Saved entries

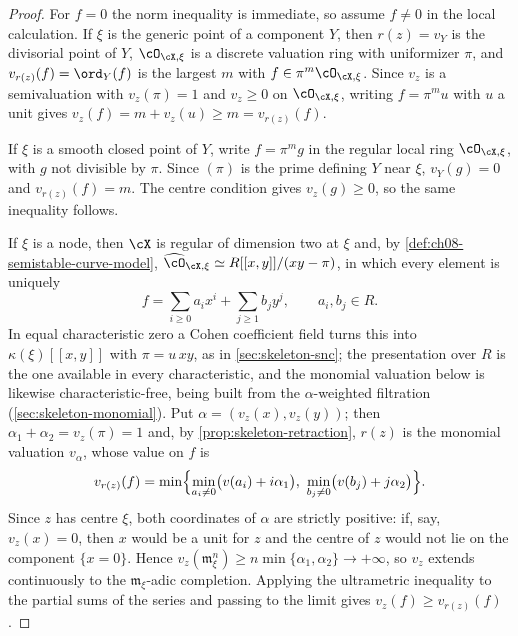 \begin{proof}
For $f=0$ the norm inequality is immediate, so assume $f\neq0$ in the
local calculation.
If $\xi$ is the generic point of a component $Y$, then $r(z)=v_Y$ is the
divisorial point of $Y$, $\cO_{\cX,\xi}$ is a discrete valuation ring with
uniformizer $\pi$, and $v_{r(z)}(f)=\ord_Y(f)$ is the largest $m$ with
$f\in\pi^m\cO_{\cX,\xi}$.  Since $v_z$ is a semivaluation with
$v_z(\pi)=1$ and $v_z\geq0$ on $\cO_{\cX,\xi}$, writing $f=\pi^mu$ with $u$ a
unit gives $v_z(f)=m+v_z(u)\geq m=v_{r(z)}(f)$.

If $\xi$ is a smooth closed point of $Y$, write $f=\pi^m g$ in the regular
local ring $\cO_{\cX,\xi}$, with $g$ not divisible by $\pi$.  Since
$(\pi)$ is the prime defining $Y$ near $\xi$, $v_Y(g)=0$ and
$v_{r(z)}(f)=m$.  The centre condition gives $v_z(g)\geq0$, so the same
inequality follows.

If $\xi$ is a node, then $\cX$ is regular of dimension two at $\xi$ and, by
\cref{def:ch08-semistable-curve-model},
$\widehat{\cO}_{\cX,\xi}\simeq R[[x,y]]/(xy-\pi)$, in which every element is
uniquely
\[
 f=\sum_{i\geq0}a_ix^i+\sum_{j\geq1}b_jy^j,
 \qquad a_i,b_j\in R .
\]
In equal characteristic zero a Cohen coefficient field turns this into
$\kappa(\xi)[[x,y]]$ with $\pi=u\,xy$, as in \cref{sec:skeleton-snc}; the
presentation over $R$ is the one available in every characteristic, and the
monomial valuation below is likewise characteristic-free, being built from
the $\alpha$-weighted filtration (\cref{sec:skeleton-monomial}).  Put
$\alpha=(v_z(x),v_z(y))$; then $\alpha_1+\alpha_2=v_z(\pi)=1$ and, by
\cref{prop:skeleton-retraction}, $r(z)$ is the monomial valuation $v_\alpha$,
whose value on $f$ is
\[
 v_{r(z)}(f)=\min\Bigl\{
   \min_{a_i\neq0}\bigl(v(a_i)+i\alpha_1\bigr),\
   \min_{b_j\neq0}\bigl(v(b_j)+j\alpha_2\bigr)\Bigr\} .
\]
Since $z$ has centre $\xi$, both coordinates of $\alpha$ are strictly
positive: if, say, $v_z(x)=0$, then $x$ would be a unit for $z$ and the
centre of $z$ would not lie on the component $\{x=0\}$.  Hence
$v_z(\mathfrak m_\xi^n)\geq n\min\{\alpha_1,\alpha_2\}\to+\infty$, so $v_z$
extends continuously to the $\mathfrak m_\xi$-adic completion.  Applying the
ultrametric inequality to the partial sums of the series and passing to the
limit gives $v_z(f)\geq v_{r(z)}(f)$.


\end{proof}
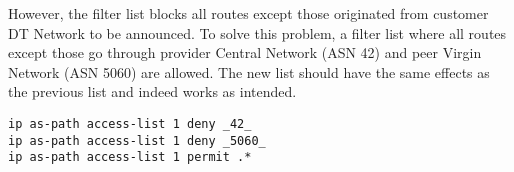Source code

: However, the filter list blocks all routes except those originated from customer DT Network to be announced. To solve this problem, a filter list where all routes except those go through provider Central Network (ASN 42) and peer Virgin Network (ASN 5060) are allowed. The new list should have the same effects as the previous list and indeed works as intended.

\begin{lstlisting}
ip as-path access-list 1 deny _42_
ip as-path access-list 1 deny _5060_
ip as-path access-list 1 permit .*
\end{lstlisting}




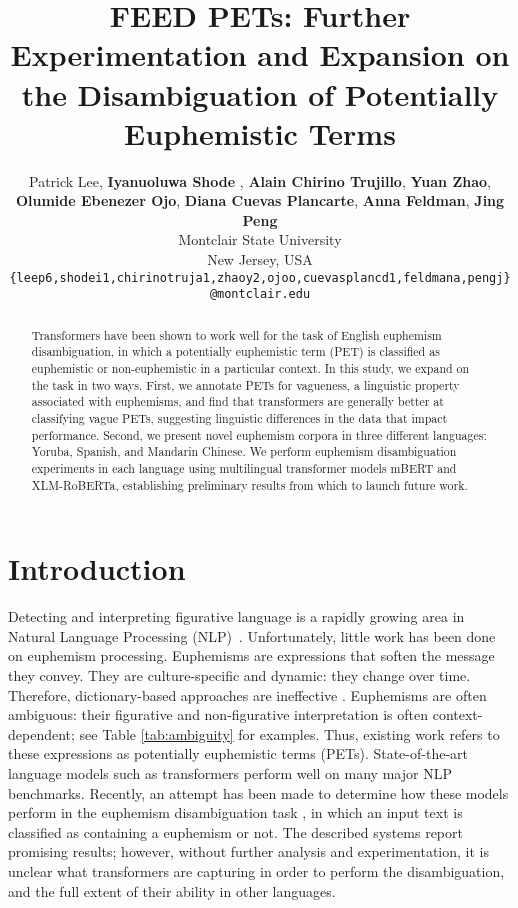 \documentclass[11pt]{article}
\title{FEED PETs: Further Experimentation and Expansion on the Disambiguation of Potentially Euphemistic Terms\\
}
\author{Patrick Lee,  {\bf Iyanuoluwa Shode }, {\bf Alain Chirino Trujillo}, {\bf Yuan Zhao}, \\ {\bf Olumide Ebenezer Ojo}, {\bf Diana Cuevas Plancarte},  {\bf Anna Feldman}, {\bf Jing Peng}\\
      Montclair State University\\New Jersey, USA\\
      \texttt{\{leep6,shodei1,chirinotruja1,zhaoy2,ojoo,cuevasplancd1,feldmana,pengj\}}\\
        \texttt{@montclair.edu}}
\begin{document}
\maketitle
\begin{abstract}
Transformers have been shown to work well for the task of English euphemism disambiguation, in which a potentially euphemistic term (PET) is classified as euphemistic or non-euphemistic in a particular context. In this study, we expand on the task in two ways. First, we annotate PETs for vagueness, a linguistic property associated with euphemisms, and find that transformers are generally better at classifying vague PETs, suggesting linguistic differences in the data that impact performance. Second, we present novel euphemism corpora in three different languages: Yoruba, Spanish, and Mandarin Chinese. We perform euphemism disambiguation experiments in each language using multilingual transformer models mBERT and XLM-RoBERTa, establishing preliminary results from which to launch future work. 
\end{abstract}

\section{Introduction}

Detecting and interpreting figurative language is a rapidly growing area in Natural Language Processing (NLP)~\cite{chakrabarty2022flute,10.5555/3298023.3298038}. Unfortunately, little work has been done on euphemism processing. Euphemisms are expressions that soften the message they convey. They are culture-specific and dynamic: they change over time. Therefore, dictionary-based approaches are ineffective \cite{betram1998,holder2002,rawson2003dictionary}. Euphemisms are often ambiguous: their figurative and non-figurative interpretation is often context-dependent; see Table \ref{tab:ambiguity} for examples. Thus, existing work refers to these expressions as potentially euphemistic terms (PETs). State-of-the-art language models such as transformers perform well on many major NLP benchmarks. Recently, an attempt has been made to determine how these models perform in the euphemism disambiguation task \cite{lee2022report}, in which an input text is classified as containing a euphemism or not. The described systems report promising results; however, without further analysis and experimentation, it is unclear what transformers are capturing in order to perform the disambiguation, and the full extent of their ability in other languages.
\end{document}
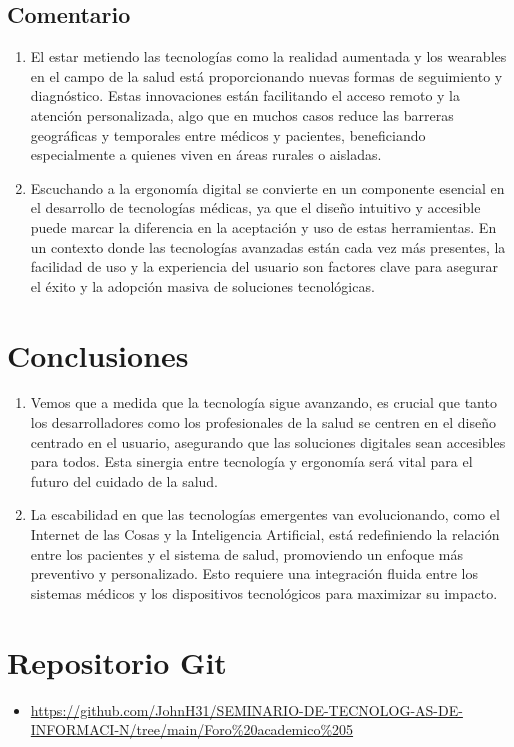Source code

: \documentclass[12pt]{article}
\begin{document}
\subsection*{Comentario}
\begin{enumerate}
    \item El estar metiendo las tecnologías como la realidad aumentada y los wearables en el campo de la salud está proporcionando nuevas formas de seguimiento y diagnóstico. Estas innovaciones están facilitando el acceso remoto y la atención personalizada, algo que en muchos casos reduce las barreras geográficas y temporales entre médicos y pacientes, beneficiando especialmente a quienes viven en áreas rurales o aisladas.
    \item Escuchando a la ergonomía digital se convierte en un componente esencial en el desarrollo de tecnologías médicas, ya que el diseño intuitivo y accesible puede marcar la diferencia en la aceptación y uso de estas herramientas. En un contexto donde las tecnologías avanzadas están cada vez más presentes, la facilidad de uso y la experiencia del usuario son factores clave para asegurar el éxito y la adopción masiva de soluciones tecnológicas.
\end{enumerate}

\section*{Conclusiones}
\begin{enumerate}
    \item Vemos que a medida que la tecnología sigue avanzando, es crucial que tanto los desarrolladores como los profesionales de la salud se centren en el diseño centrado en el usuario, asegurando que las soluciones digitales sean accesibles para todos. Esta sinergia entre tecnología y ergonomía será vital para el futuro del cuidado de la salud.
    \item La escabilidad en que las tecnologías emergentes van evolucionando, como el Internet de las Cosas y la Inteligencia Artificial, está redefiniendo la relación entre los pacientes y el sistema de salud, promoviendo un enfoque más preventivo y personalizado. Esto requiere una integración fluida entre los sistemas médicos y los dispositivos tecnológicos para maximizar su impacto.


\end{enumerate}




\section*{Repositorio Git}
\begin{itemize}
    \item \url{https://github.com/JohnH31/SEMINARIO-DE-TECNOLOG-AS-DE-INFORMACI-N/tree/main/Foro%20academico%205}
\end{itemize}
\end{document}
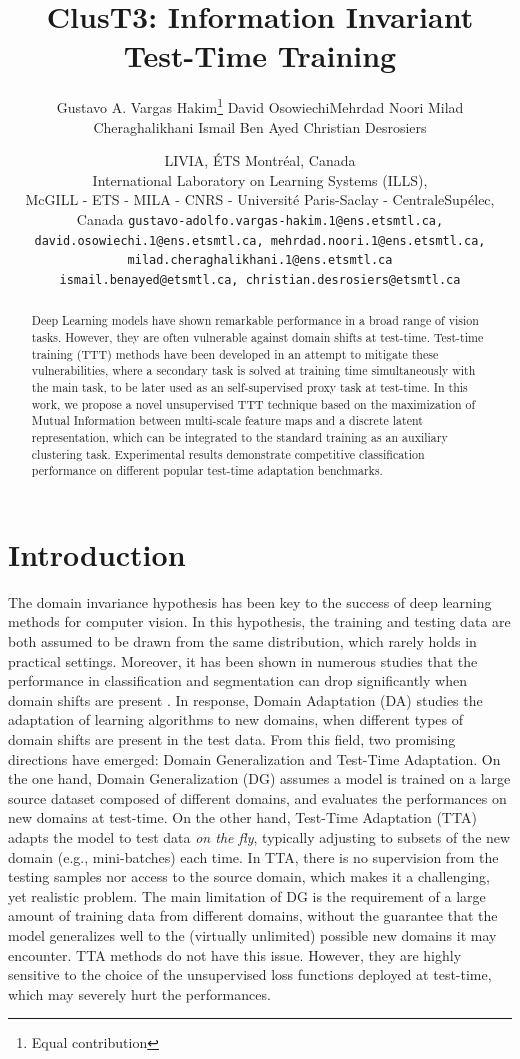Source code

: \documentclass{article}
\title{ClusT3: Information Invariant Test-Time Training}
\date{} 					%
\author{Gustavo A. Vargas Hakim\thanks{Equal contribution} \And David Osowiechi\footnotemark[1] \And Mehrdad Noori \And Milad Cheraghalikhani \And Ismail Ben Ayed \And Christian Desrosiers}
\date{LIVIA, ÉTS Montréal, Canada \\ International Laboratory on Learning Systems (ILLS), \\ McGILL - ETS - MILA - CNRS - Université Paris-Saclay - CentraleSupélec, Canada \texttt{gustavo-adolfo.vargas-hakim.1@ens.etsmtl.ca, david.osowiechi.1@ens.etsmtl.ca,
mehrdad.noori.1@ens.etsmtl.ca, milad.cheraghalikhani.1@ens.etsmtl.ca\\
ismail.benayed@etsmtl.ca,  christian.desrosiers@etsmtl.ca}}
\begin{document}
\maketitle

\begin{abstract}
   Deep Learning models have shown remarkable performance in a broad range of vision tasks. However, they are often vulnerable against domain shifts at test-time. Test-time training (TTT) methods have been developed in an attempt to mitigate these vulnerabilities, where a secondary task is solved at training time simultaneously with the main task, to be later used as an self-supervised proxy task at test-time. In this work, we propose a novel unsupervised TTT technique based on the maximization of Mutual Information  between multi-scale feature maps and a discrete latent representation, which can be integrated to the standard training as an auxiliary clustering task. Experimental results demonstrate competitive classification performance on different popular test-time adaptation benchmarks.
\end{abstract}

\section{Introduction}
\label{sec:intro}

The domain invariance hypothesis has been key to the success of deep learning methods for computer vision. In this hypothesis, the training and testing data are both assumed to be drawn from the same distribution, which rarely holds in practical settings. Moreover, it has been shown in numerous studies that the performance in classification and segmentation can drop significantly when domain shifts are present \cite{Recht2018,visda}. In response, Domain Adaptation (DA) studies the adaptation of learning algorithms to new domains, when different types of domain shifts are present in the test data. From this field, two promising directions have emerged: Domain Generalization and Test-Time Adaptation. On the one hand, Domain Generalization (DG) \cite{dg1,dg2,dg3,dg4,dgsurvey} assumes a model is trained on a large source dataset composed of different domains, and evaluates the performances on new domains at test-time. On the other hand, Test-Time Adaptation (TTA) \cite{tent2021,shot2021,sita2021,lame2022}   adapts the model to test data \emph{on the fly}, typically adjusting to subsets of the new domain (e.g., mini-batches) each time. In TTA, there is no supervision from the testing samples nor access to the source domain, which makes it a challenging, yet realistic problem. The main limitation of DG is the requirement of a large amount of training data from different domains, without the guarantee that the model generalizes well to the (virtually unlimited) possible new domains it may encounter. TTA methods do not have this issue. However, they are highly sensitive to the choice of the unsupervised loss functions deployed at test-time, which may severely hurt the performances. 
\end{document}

* Task description *
Where in the entries does the word "unit" occur? Copy out each line that has it.

* Answer to this problem *
unit gives $v_z(f)=m+v_z(u)\geq m=v_{r(z)}(f)$.
positive: if, say, $v_z(x)=0$, then $x$ would be a unit for $z$ and the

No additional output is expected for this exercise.